The Scope of Evolution

In reading Karl Giberson's Saving Darwin, which I shall shortly review in full, I was struck by the possibilities presented by Evolution as an explanatory mechanism. I've already noted how Evolution is more complex and difficult to integrate with a definition of the scientific method that is rooted in physics, but the question is: how does this complexity manifest itself?
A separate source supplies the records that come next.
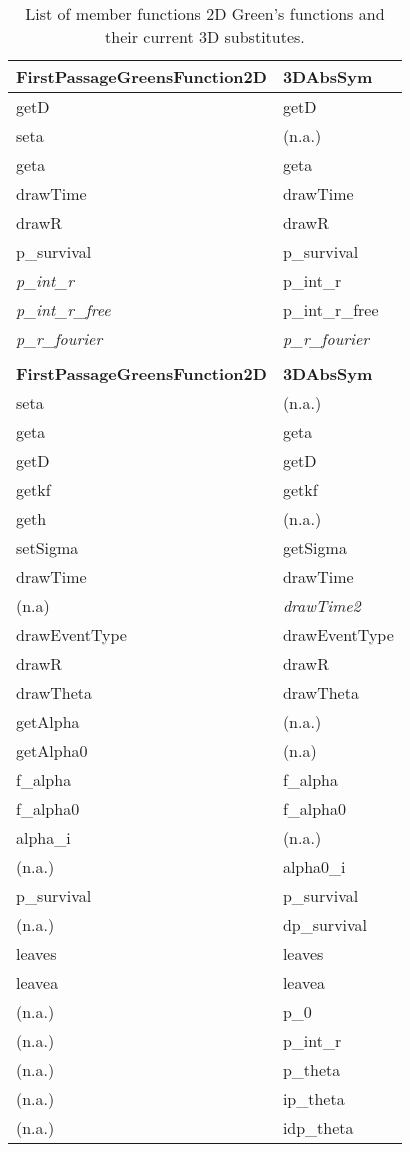 \documentclass[a4paper,10pt]{article}
\begin{document}
\begin{table}[h!]
\caption{List of member functions 2D Green's functions and their current 3D substitutes.}
\label{table:memberfunctions}
\begin{tabular}{ p{} p{} }
  \textbf{FirstPassageGreensFunction2D} & \textbf{3DAbsSym} \\ \hline

    getD & getD \\
    seta & (n.a.) \\
    geta & geta \\
    drawTime & drawTime \\
    drawR & drawR \\ \hline
    p\_survival & p\_survival \\
    
    \textit{p\_int\_r} & p\_int\_r \\
    \textit{p\_int\_r\_free} & p\_int\_r\_free \\
    \textit{p\_r\_fourier} & \textit{p\_r\_fourier} \\ 

  & \\
  \textbf{FirstPassageGreensFunction2D} & \textbf{3DAbsSym} \\ \hline

    seta & (n.a.) \\
    geta & geta \\
    getD & getD \\
    getkf & getkf \\
    geth & (n.a.) \\ \hline
    setSigma & getSigma \\
    drawTime & drawTime \\
    (n.a) & \textit{drawTime2} \\
    drawEventType & drawEventType \\ 
    drawR & drawR \\ \hline 
    drawTheta & drawTheta \\
    getAlpha & (n.a.) \\
    getAlpha0 & (n.a) \\
    f\_alpha & f\_alpha \\
    f\_alpha0 & f\_alpha0 \\ \hline
    alpha\_i & (n.a.) \\
    (n.a.) & alpha0\_i \\
    p\_survival & p\_survival \\
    (n.a.) & dp\_survival \\
    leaves & leaves \\ \hline 
    leavea & leavea \\
    (n.a.) & p\_0 \\
    (n.a.) & p\_int\_r \\
    (n.a.) & p\_theta \\
    (n.a.) & ip\_theta \\ \hline
    (n.a.) & idp\_theta \\


\end{tabular}
\end{table}
\end{document}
The amazing thing is the explanatory scope of Evolutionary theory. Giberson writes:

The theory of evolution is a vast and complicated network of interlocking explanatory concepts tying together everything from the age of fossil bones to similarities between human and chimp DNA. There is, quite simply, a mountain of evidence from multiple sources supporting evolution. Organized by evolutionary theory, this mountain of evidence becomes a comprehensible and manageable landscape. Without evolutionary theory, it disappears into the clouds, a hidden and impenetrable mystery of unexplained patterns. (Karl Giberson, Saving Darwin, HarperOne, p. 194).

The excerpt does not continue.